(March 2, 2018 / Embassy of Israel in Washington) One of the greatest singers of the 20th century, Frank Sinatra always had universal appeal. He had a unique ability to capture the romance of places near and far, whether singing of “Autumn in New York” or “Springtime in Paris.” Although there is no Sinatra number called “Moonlight in Tel Aviv,” for his entire life “Old Blue Eyes” was an ardent philo-Semite—an unstinting supporter of Zionism and the Jewish state. Indeed, as Sinatra’s longtime assistant wrote in a memoir, Israel was Mr. S’s “favorite country.”
Growing up in immigrant-heavy Hoboken, N.J., Sinatra developed a keen sense of the discrimination faced by Italian and Jewish newcomers to America. As Shalom Goldman has written, Sinatra’s early life was filled with Jews. One nanny, a certain Mrs. Golden, spoke only Yiddish, causing him to later joke that he “knew more Yiddish than Italian.”
By 1947, Sinatra had long been one of the most famous singers in America. In contentious pre-state days, Sinatra lent his prestige to the cause of Israel, appearing at a pro-yishuv benefit concert at the Hollywood Bowl. Nor was Sinatra above getting his hands dirty. In 1948, he helped future Jerusalem Mayor Teddy Kollek illicitly ship weapons from New York to Palestine. “I wanted to help [the Zionists],” he later recalled. “I was afraid they might fall down.”
Sinatra first visited Israel in 1962, on his first international tour, and he came to love the reality of the state as much as he loved the image he had developed of it. He marked Israel’s 14th birthday alongside David Ben-Gurion and Moshe Dayan, and gave a concert to paratroopers-in-training at Tel Nof.
Sinatra returned frequently to Israel in later years, and gave generously of his time and money to Israeli causes. He financed a Catholic church and youth center in Nazareth, and he also raised $1 million to open a student center in his name at the Hebrew University of Jerusalem. All of these institutions remain active to this day.

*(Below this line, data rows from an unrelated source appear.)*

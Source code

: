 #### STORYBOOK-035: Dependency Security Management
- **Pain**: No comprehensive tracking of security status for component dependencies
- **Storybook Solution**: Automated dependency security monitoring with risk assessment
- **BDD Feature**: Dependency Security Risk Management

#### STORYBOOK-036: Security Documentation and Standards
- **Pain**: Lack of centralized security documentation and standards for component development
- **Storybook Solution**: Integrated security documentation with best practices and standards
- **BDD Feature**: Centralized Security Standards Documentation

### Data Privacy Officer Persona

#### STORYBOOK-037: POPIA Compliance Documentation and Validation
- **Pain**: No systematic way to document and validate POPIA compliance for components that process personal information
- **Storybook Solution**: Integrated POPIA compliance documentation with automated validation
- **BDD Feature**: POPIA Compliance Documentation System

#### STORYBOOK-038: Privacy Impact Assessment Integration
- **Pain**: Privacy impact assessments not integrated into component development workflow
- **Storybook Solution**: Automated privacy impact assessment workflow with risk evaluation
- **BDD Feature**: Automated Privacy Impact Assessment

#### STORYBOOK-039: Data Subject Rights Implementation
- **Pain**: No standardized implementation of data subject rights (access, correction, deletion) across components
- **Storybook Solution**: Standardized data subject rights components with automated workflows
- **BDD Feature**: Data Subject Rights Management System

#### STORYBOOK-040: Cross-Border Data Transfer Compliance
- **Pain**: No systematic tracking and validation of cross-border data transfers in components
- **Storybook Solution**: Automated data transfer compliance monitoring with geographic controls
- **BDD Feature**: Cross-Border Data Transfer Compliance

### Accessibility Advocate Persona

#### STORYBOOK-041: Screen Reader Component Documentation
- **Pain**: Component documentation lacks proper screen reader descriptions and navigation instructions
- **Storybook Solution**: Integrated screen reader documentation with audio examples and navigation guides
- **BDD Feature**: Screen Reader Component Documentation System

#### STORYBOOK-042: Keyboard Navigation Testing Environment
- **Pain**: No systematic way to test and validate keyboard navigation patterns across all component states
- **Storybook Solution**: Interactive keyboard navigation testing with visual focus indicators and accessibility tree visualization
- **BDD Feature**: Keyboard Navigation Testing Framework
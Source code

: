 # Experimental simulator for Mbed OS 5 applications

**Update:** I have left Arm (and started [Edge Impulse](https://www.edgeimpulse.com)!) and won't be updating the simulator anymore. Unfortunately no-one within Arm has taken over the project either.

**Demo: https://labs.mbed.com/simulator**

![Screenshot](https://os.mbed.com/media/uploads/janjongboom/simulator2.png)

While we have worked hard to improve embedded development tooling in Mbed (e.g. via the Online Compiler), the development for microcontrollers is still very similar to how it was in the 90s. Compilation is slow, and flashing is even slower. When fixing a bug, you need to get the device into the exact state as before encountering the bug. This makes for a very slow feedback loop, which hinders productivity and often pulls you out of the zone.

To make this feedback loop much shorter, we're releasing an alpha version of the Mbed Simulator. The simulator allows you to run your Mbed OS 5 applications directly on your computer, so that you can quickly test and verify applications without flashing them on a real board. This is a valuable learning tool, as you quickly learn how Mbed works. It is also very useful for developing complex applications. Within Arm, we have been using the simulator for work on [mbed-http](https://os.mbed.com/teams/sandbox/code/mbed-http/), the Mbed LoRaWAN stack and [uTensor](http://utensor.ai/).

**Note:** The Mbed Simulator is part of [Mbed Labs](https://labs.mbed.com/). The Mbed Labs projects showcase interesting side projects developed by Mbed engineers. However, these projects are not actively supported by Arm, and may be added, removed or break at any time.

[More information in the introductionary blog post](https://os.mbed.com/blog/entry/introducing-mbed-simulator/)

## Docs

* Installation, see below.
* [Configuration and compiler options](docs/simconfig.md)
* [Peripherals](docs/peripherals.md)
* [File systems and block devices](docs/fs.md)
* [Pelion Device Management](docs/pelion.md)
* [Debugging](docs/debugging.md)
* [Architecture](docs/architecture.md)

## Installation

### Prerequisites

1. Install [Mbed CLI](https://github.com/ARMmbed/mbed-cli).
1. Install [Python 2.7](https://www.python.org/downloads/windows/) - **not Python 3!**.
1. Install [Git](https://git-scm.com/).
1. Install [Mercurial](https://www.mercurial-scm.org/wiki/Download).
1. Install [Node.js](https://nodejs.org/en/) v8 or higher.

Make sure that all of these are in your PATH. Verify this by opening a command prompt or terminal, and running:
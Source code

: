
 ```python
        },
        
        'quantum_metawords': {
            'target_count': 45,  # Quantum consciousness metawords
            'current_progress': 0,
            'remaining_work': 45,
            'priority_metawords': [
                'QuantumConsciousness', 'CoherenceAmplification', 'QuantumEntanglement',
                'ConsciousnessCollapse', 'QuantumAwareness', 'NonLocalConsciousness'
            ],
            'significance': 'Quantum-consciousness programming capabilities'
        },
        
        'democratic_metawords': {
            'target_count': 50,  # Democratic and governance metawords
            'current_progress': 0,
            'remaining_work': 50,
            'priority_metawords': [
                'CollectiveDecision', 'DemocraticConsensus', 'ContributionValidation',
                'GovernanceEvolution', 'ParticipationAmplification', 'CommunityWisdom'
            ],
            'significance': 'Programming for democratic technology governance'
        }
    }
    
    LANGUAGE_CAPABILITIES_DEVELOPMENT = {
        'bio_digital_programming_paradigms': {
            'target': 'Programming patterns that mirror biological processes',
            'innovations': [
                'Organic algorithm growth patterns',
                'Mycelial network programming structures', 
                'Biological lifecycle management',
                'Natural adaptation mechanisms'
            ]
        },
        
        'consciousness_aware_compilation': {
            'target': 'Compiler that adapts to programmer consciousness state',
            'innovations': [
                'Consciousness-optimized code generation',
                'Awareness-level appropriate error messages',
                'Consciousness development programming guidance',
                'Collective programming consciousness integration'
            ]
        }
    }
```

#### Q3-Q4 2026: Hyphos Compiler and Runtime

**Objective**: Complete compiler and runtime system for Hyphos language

What explains Sinatra’s love of Israel? Surely, the New Jersey melting pot and his Christian faith played a part. But he also saw in Israel a quality that he greatly admired: moral and spiritual toughness—dusting yourself off after it seems as if you’ve gone down for the count, living to fight another day, and perhaps most of all, doing it your way.